The on-wiki version of this newsletter is here:
https://meta.wikimedia.org/wiki/Abstract_Wikipedia/Updates/2021-03-03
Hello all,
The Wikidata team at Wikimedia Deutschland will be working on improvements
to the lexicographic data part of Wikidata during this year. The Abstract
Wikipedia team at the Wikimedia Foundation will be working on the
generation of natural language text for baseline Wikipedia articles in the
next few years, and on functions in Wikifunctions to work with
lexicographic data. For these cases, it would be beneficial to focus on a
small specific set of languages at first. Participating communities will
hopefully find that this project leads to long-term growth in Wikipedia and
Wiktionary in and about their language.
Lydia and Denny would like to choose the same focus languages for both of
the teams, as this is beneficial for both projects to have this aligned.
We will be working closely together with the focus communities over the
next few years. This means that features will land first in these languages
and we will have particularly active feedback channels. We are looking for
communities that are open to trying out new things.
The decision of which languages should be the focus languages should be
done together with the wider communities. In particular, we would like to
make the decision with a promising self-selecting community. This worked
very well for Wikidata, where the focus projects were self-selected.
We will use English as a demonstration language and two or three other
languages as focus languages. English is chosen as it is easy to
demonstrate to a wide audience and is a working language for both
development teams.
For the focus languages, we want to work with an active and enthusiastic
community or seed of a community over the next few years on these projects.
In order to be fully transparent, we have compiled a number of detailed
other criteria
<https://www.wikidata.org/wiki/Wikidata:Lexicographical_data/Focus_languages/Requirements>
we would like to use to guide us in our decision, but this assumes that
there are communities to choose from. None of these criteria are set in
stone, and we are happy to discuss them, remove some if they are not good
ideas, or add others if we missed something. Regard this as a strawdog
proposal. For example, Mahir Morshed
<http://meta.wikimedia.org/wiki/User:Mahir256> came up with a complementary
set of criteria on Phabricator
<https://phabricator.wikimedia.org/T274373#6821602>, which we will consider
in the selection as well.

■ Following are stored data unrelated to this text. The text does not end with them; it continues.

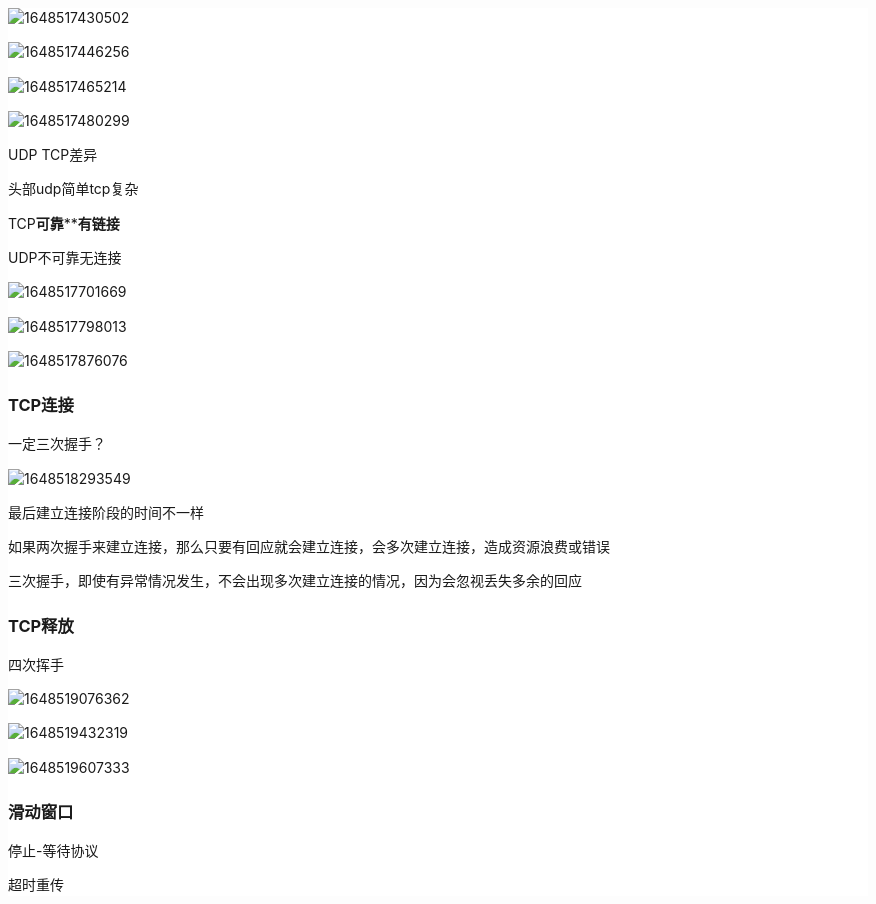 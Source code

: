 

![1648517430502](C:\Users\YANG\AppData\Roaming\Typora\typora-user-images\1648517430502.png)



![1648517446256](C:\Users\YANG\AppData\Roaming\Typora\typora-user-images\1648517446256.png)



![1648517465214](C:\Users\YANG\AppData\Roaming\Typora\typora-user-images\1648517465214.png)



![1648517480299](C:\Users\YANG\AppData\Roaming\Typora\typora-user-images\1648517480299.png)

UDP TCP差异

头部udp简单tcp复杂

TCP**可靠******有链接**

UDP不可靠无连接

![1648517701669](C:\Users\YANG\AppData\Roaming\Typora\typora-user-images\1648517701669.png)

![1648517798013](C:\Users\YANG\AppData\Roaming\Typora\typora-user-images\1648517798013.png)

![1648517876076](C:\Users\YANG\AppData\Roaming\Typora\typora-user-images\1648517876076.png)

### TCP连接

一定三次握手？

![1648518293549](C:\Users\YANG\AppData\Roaming\Typora\typora-user-images\1648518293549.png)

最后建立连接阶段的时间不一样

如果两次握手来建立连接，那么只要有回应就会建立连接，会多次建立连接，造成资源浪费或错误

三次握手，即使有异常情况发生，不会出现多次建立连接的情况，因为会忽视丢失多余的回应

### TCP释放

四次挥手

![1648519076362](C:\Users\YANG\AppData\Roaming\Typora\typora-user-images\1648519076362.png)

![1648519432319](C:\Users\YANG\AppData\Roaming\Typora\typora-user-images\1648519432319.png)

![1648519607333](C:\Users\YANG\AppData\Roaming\Typora\typora-user-images\1648519607333.png)

### 滑动窗口

停止-等待协议

超时重传
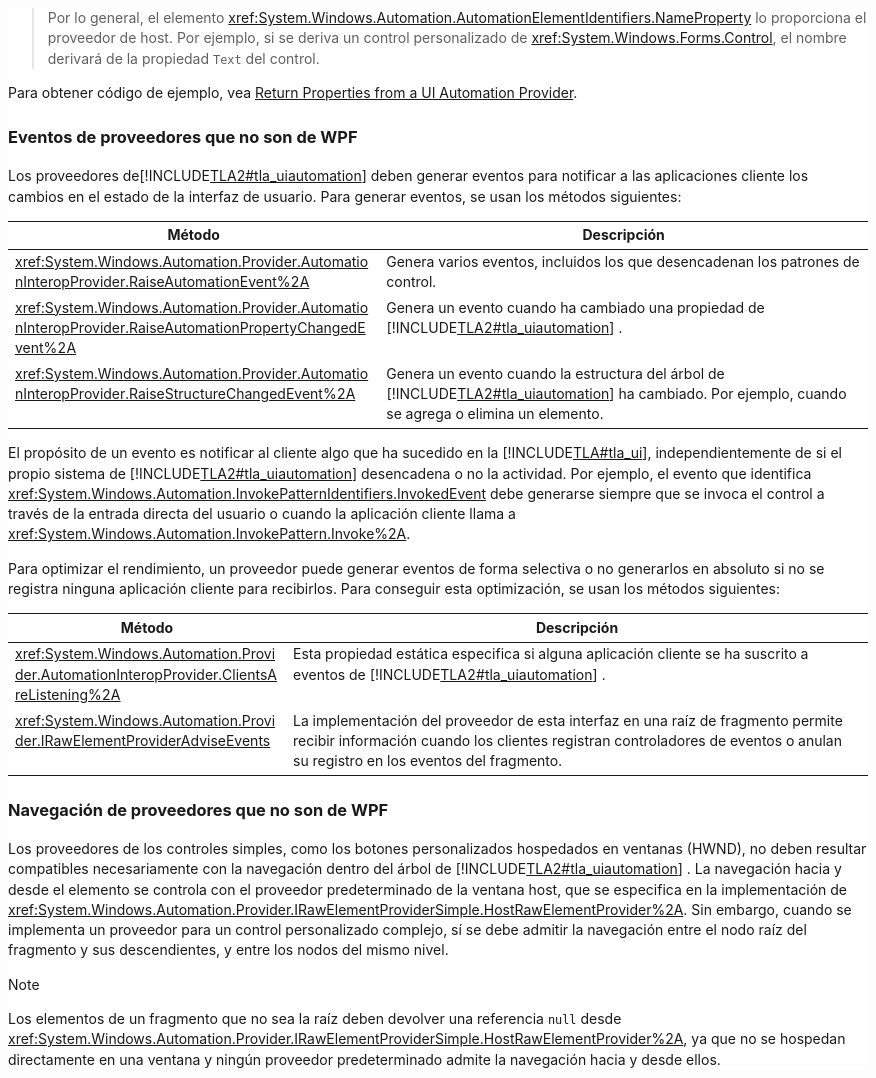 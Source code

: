>  Por lo general, el elemento <xref:System.Windows.Automation.AutomationElementIdentifiers.NameProperty> lo proporciona el proveedor de host. Por ejemplo, si se deriva un control personalizado de <xref:System.Windows.Forms.Control>, el nombre derivará de la propiedad `Text` del control.  
  
 Para obtener código de ejemplo, vea [Return Properties from a UI Automation Provider](../../../docs/framework/ui-automation/return-properties-from-a-ui-automation-provider.md).  
  
<a name="Events_in_Non_WPF_Providers"></a>   
### <a name="events-in-non-wpf-providers"></a>Eventos de proveedores que no son de WPF  
 Los proveedores de[!INCLUDE[TLA2#tla_uiautomation](../../../includes/tla2sharptla-uiautomation-md.md)] deben generar eventos para notificar a las aplicaciones cliente los cambios en el estado de la interfaz de usuario. Para generar eventos, se usan los métodos siguientes:  
  
|Método|Descripción|  
|------------|-----------------|  
|<xref:System.Windows.Automation.Provider.AutomationInteropProvider.RaiseAutomationEvent%2A>|Genera varios eventos, incluidos los que desencadenan los patrones de control.|  
|<xref:System.Windows.Automation.Provider.AutomationInteropProvider.RaiseAutomationPropertyChangedEvent%2A>|Genera un evento cuando ha cambiado una propiedad de [!INCLUDE[TLA2#tla_uiautomation](../../../includes/tla2sharptla-uiautomation-md.md)] .|  
|<xref:System.Windows.Automation.Provider.AutomationInteropProvider.RaiseStructureChangedEvent%2A>|Genera un evento cuando la estructura del árbol de [!INCLUDE[TLA2#tla_uiautomation](../../../includes/tla2sharptla-uiautomation-md.md)] ha cambiado. Por ejemplo, cuando se agrega o elimina un elemento.|  
  
 El propósito de un evento es notificar al cliente algo que ha sucedido en la [!INCLUDE[TLA#tla_ui](../../../includes/tlasharptla-ui-md.md)], independientemente de si el propio sistema de [!INCLUDE[TLA2#tla_uiautomation](../../../includes/tla2sharptla-uiautomation-md.md)] desencadena o no la actividad. Por ejemplo, el evento que identifica <xref:System.Windows.Automation.InvokePatternIdentifiers.InvokedEvent> debe generarse siempre que se invoca el control a través de la entrada directa del usuario o cuando la aplicación cliente llama a <xref:System.Windows.Automation.InvokePattern.Invoke%2A>.  
  
 Para optimizar el rendimiento, un proveedor puede generar eventos de forma selectiva o no generarlos en absoluto si no se registra ninguna aplicación cliente para recibirlos. Para conseguir esta optimización, se usan los métodos siguientes:  
  
|Método|Descripción|  
|------------|-----------------|  
|<xref:System.Windows.Automation.Provider.AutomationInteropProvider.ClientsAreListening%2A>|Esta propiedad estática especifica si alguna aplicación cliente se ha suscrito a eventos de [!INCLUDE[TLA2#tla_uiautomation](../../../includes/tla2sharptla-uiautomation-md.md)] .|  
|<xref:System.Windows.Automation.Provider.IRawElementProviderAdviseEvents>|La implementación del proveedor de esta interfaz en una raíz de fragmento permite recibir información cuando los clientes registran controladores de eventos o anulan su registro en los eventos del fragmento.|  
  
<a name="Non_WPF_Provider_Navigation"></a>   
### <a name="non-wpf-provider-navigation"></a>Navegación de proveedores que no son de WPF  
 Los proveedores de los controles simples, como los botones personalizados hospedados en ventanas (HWND), no deben resultar compatibles necesariamente con la navegación dentro del árbol de [!INCLUDE[TLA2#tla_uiautomation](../../../includes/tla2sharptla-uiautomation-md.md)] . La navegación hacia y desde el elemento se controla con el proveedor predeterminado de la ventana host, que se especifica en la implementación de <xref:System.Windows.Automation.Provider.IRawElementProviderSimple.HostRawElementProvider%2A>. Sin embargo, cuando se implementa un proveedor para un control personalizado complejo, sí se debe admitir la navegación entre el nodo raíz del fragmento y sus descendientes, y entre los nodos del mismo nivel.  
  
> [!NOTE]
>  Los elementos de un fragmento que no sea la raíz deben devolver una referencia `null` desde <xref:System.Windows.Automation.Provider.IRawElementProviderSimple.HostRawElementProvider%2A>, ya que no se hospedan directamente en una ventana y ningún proveedor predeterminado admite la navegación hacia y desde ellos.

We will have Q&A office hours for discussion, and
are open to comments via wiki
<https://www.wikidata.org/wiki/Wikidata_talk:Lexicographical_data/Focus_languages>
or email.
We are thinking of a two-pronged approach:
-
first, to call for communities to propose themselves to work with us;
-
second, to look at the data and see which languages would be good
candidates.
We don’t want to set too strict a process. We would like the second prong
of the approach to go on throughout the whole process to help us come to a
good understanding of the options.
For the first prong, we would like the candidate seed groups to describe
and nominate themselves on wiki, following a short form
<https://www.wikidata.org/wiki/Wikidata:Lexicographical_data/Focus_languages/Form>.
Nominations should be submitted by April 7, and the decision will be made
by April 14 by the teams taking your comments into account. If we notice
that self-nominations are not happening, we will try to engage with
language communities directly.
It is possible that the two teams will choose different candidates,
although we will try to avoid that.
We are looking forward to hearing about what you think of this proposal.
Please comment on the talk page on wiki
<https://www.wikidata.org/wiki/Wikidata_talk:Lexicographical_data/Focus_languages>
.
Lydia and Denny